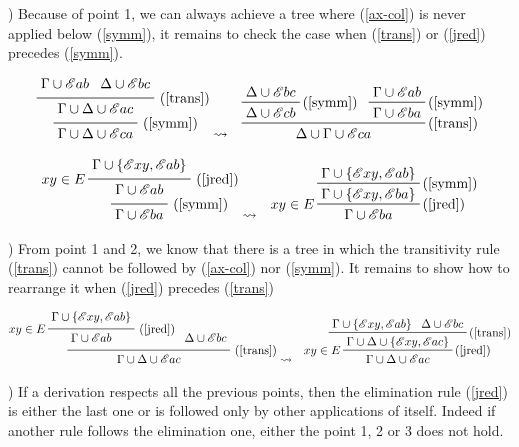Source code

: \documentclass[a4paper,12pt,oneside]{book}
\newcommand{\E}{\mathscr{E}}
\begin{document}
) Because of point 1, we can always achieve a tree where (\ref{ax-col}) is never applied below (\ref{symm}), it remains to check the case when  (\ref{trans}) or (\ref{jred}) precedes (\ref{symm}).

\begin{eqnarray*}
\prfrulenameskip=0.4em\prflinepadbefore=1ex
\prftree[r]{(\ref{symm})} {\prftree[r]{(\ref{trans})}{\Gamma\cup \E ab  }{\Delta\cup \E bc}
{\Gamma\cup\Delta\cup \E ac } 
 }{\Gamma\cup\Delta\cup\E ca } 
& \leadsto
&\prftree[r]{(\ref{trans})} 
 { \prftree[r]{(\ref{symm})}{\Delta\cup\E bc } { \Delta\cup\E cb  } }
 {\prftree[r]{(\ref{symm})}{\Gamma\cup\E ab} { \Gamma\cup\E ba  } }
{\Delta\cup\Gamma\cup\E ca}
 \end{eqnarray*}


\begin{eqnarray*}
\prfrulenameskip=0.4em\prflinepadbefore=1ex
\prftree[r]{(\ref{symm})} 
{\prftree[l,r]{(\ref{jred})}{$xy \in E$}{\Gamma \cup \{\E xy ,\E ab \}}{\Gamma \cup \E ab }}
{\Gamma  \cup \E ba }
& \leadsto
&\prftree[l,r]{(\ref{jred})}{$xy \in E$} 
{\prftree[r]{(\ref{symm})}
{\Gamma \cup \{\E xy ,\E ab \}}
{\Gamma\cup \{\E xy , \E ba \} }}
{\Gamma \cup \E ba }
 \end{eqnarray*}



) From point 1 and 2, we know that there is a tree in which the transitivity rule (\ref{trans}) cannot be followed by (\ref{ax-col}) nor (\ref{symm}). It remains to show how to rearrange it when (\ref{jred}) precedes (\ref{trans})

\begin{eqnarray*}
\prfrulenameskip=0.4em\prflinepadbefore=1ex
\prftree[r]{(\ref{trans})} 
{\prftree[l,r]{(\ref{jred})}{$xy \in E$}{\Gamma \cup \{\E xy ,\E ab \}}{\Gamma \cup \E ab }}
{ \prfassumption{\Delta \cup \E bc  }}
{\Gamma \cup \Delta \cup \E ac }
& \leadsto
&\prftree[l,r]{(\ref{jred})}{$xy \in E$} 
{\prftree[r]{(\ref{trans})}
{\Gamma \cup \{\E xy ,\E ab \}}{\Delta \cup \E bc }
{\Gamma\cup\Delta \cup \{\E xy , \E ac \} }}
{\Gamma \cup \Delta \cup \E ac }
 \end{eqnarray*}

) If a derivation respects all the previous points, then the elimination rule (\ref{jred}) is either the last one or is followed only by other applications of itself. Indeed if another rule follows the elimination one, either the point 1, 2 or 3 does not hold.
\end{document}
::::::
*WHAT IS REQUIRED*. Each line above with the string "precedes" in it should be located and copied.

*RESPONSE BELOW*.
) Because of point 1, we can always achieve a tree where (\ref{ax-col}) is never applied below (\ref{symm}), it remains to check the case when  (\ref{trans}) or (\ref{jred}) precedes (\ref{symm}).
) From point 1 and 2, we know that there is a tree in which the transitivity rule (\ref{trans}) cannot be followed by (\ref{ax-col}) nor (\ref{symm}). It remains to show how to rearrange it when (\ref{jred}) precedes (\ref{trans})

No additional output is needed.